Your task :: Give back exactly the lines spanning from the one containing "para cada normativa." to the final line of the records below, and no others.

[Saved entries]
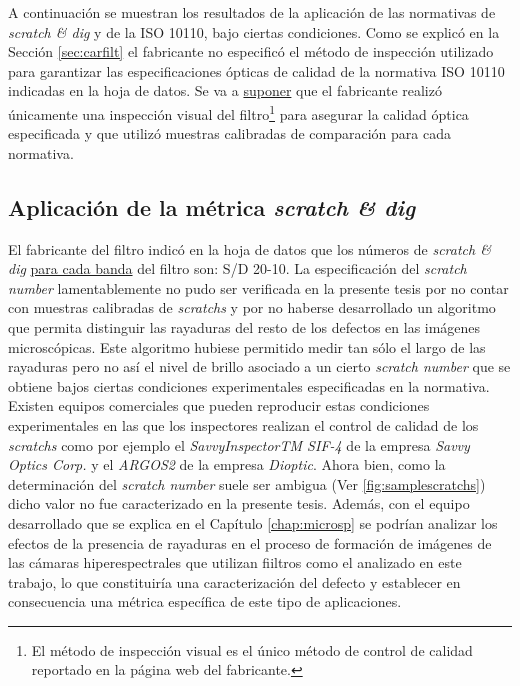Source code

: A continuación se muestran los resultados de la aplicación de las normativas de \textit{scratch \& dig} y de la ISO 10110, bajo ciertas condiciones. Como se explicó en la Sección \ref{sec:carfilt} el fabricante no especificó el método de inspección utilizado para garantizar las especificaciones ópticas de calidad de la normativa ISO 10110 indicadas en la hoja de datos. Se va a \underline{suponer} que el fabricante realizó únicamente una inspección visual del filtro\footnote{El método de inspección visual es el único método de control de calidad reportado en la página web del fabricante.} para asegurar la calidad óptica especificada y que utilizó muestras calibradas de comparación para cada normativa.

\singlespacing
\subsection{Aplicación de la métrica \textit{scratch \& dig}}

\hspace{0.5cm}El fabricante del filtro indicó en la hoja de datos que los números de \textit{scratch \& dig} \underline{para cada banda} del filtro son: S/D 20-10. La especificación del \textit{scratch number} lamentablemente no pudo ser verificada en la presente tesis por no contar con muestras calibradas de \textit{scratchs} y por no haberse desarrollado un algoritmo que permita distinguir las rayaduras del resto de los defectos en las imágenes microscópicas. Este algoritmo hubiese permitido medir tan sólo el largo de las rayaduras pero no así el nivel de brillo asociado a un cierto \textit{scratch number} que se obtiene bajos ciertas condiciones experimentales especificadas en la normativa. Existen equipos comerciales que pueden reproducir estas condiciones experimentales en las que los inspectores realizan el control de calidad de los \textit{scratchs} como por ejemplo el \textit{SavvyInspectorTM SIF-4} de la empresa \textit{Savvy Optics Corp.} y el \textit{ARGOS2} de la empresa \textit{Dioptic}. Ahora bien, como la determinación del \textit{scratch number} suele ser ambigua (Ver \ref{fig:samplescratchs}) dicho valor no fue caracterizado en la presente tesis. Además, con el equipo desarrollado que se explica en el Capítulo \ref{chap:microsp} se podrían analizar los efectos de la presencia de rayaduras en el proceso de formación de imágenes de las cámaras hiperespectrales que utilizan fiiltros como el analizado en este trabajo, lo que constituiría una caracterización del defecto y establecer en consecuencia una métrica específica de este tipo de aplicaciones.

Response area ::
: A continuación se muestran los resultados de la aplicación de las normativas de \textit{scratch \& dig} y de la ISO 10110, bajo ciertas condiciones. Como se explicó en la Sección \ref{sec:carfilt} el fabricante no especificó el método de inspección utilizado para garantizar las especificaciones ópticas de calidad de la normativa ISO 10110 indicadas en la hoja de datos. Se va a \underline{suponer} que el fabricante realizó únicamente una inspección visual del filtro\footnote{El método de inspección visual es el único método de control de calidad reportado en la página web del fabricante.} para asegurar la calidad óptica especificada y que utilizó muestras calibradas de comparación para cada normativa.

\singlespacing
\subsection{Aplicación de la métrica \textit{scratch \& dig}}

\hspace{0.5cm}El fabricante del filtro indicó en la hoja de datos que los números de \textit{scratch \& dig} \underline{para cada banda} del filtro son: S/D 20-10. La especificación del \textit{scratch number} lamentablemente no pudo ser verificada en la presente tesis por no contar con muestras calibradas de \textit{scratchs} y por no haberse desarrollado un algoritmo que permita distinguir las rayaduras del resto de los defectos en las imágenes microscópicas. Este algoritmo hubiese permitido medir tan sólo el largo de las rayaduras pero no así el nivel de brillo asociado a un cierto \textit{scratch number} que se obtiene bajos ciertas condiciones experimentales especificadas en la normativa. Existen equipos comerciales que pueden reproducir estas condiciones experimentales en las que los inspectores realizan el control de calidad de los \textit{scratchs} como por ejemplo el \textit{SavvyInspectorTM SIF-4} de la empresa \textit{Savvy Optics Corp.} y el \textit{ARGOS2} de la empresa \textit{Dioptic}. Ahora bien, como la determinación del \textit{scratch number} suele ser ambigua (Ver \ref{fig:samplescratchs}) dicho valor no fue caracterizado en la presente tesis. Además, con el equipo desarrollado que se explica en el Capítulo \ref{chap:microsp} se podrían analizar los efectos de la presencia de rayaduras en el proceso de formación de imágenes de las cámaras hiperespectrales que utilizan fiiltros como el analizado en este trabajo, lo que constituiría una caracterización del defecto y establecer en consecuencia una métrica específica de este tipo de aplicaciones.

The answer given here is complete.